DATA PROVIDED section start
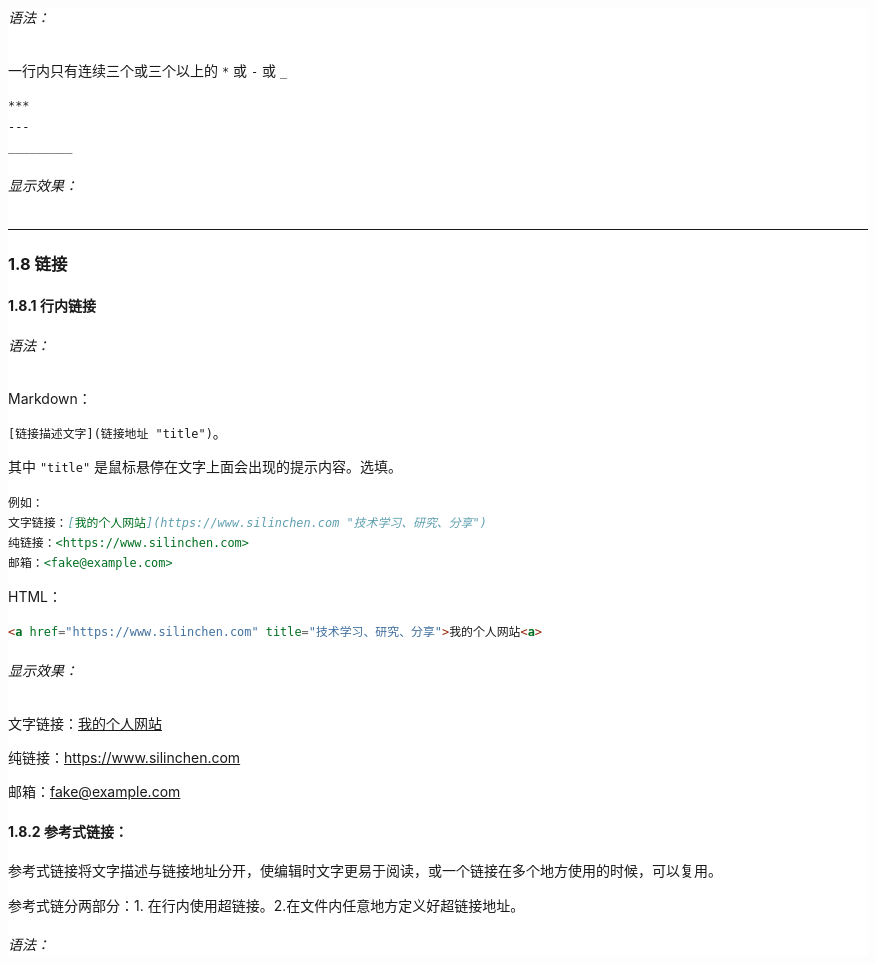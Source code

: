 ###### 语法：

一行内只有连续三个或三个以上的 `*` 或 `-` 或 `_`

```
***
---
_________
```



###### 显示效果：

***



### 1.8 链接

#### 1.8.1 行内链接

###### 语法：

Markdown：

`[链接描述文字](链接地址 "title")`。

其中 `"title"` 是鼠标悬停在文字上面会出现的提示内容。选填。

```markdown
例如：
文字链接：[我的个人网站](https://www.silinchen.com "技术学习、研究、分享")
纯链接：<https://www.silinchen.com>
邮箱：<fake@example.com>
```

HTML：

```html
<a href="https://www.silinchen.com" title="技术学习、研究、分享">我的个人网站<a>
```



###### 显示效果：

文字链接：[我的个人网站](https://www.silinchen.com "技术学习、研究、分享")

纯链接：<https://www.silinchen.com>

邮箱：<fake@example.com>



#### 1.8.2 参考式链接：

参考式链接将文字描述与链接地址分开，使编辑时文字更易于阅读，或一个链接在多个地方使用的时候，可以复用。

参考式链分两部分：1. 在行内使用超链接。2.在文件内任意地方定义好超链接地址。



###### 语法：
DATA PROVIDED section end
▶ _DIRECTIONS FOR THIS TASK_
Transcribe all of the data above verbatim but omit every picture.

▶ _OUTPUT BELOW_
Source code

: ###### 语法：

一行内只有连续三个或三个以上的 `*` 或 `-` 或 `_`

```
***
---
_________
```



###### 显示效果：

***



### 1.8 链接

#### 1.8.1 行内链接

###### 语法：

Markdown：

`[链接描述文字](链接地址 "title")`。

其中 `"title"` 是鼠标悬停在文字上面会出现的提示内容。选填。

```markdown
例如：
文字链接：[我的个人网站](https://www.silinchen.com "技术学习、研究、分享")
纯链接：<https://www.silinchen.com>
邮箱：<fake@example.com>
```

HTML：

```html
<a href="https://www.silinchen.com" title="技术学习、研究、分享">我的个人网站<a>
```



###### 显示效果：

文字链接：[我的个人网站](https://www.silinchen.com "技术学习、研究、分享")

纯链接：<https://www.silinchen.com>

邮箱：<fake@example.com>



#### 1.8.2 参考式链接：

参考式链接将文字描述与链接地址分开，使编辑时文字更易于阅读，或一个链接在多个地方使用的时候，可以复用。

参考式链分两部分：1. 在行内使用超链接。2.在文件内任意地方定义好超链接地址。



###### 语法：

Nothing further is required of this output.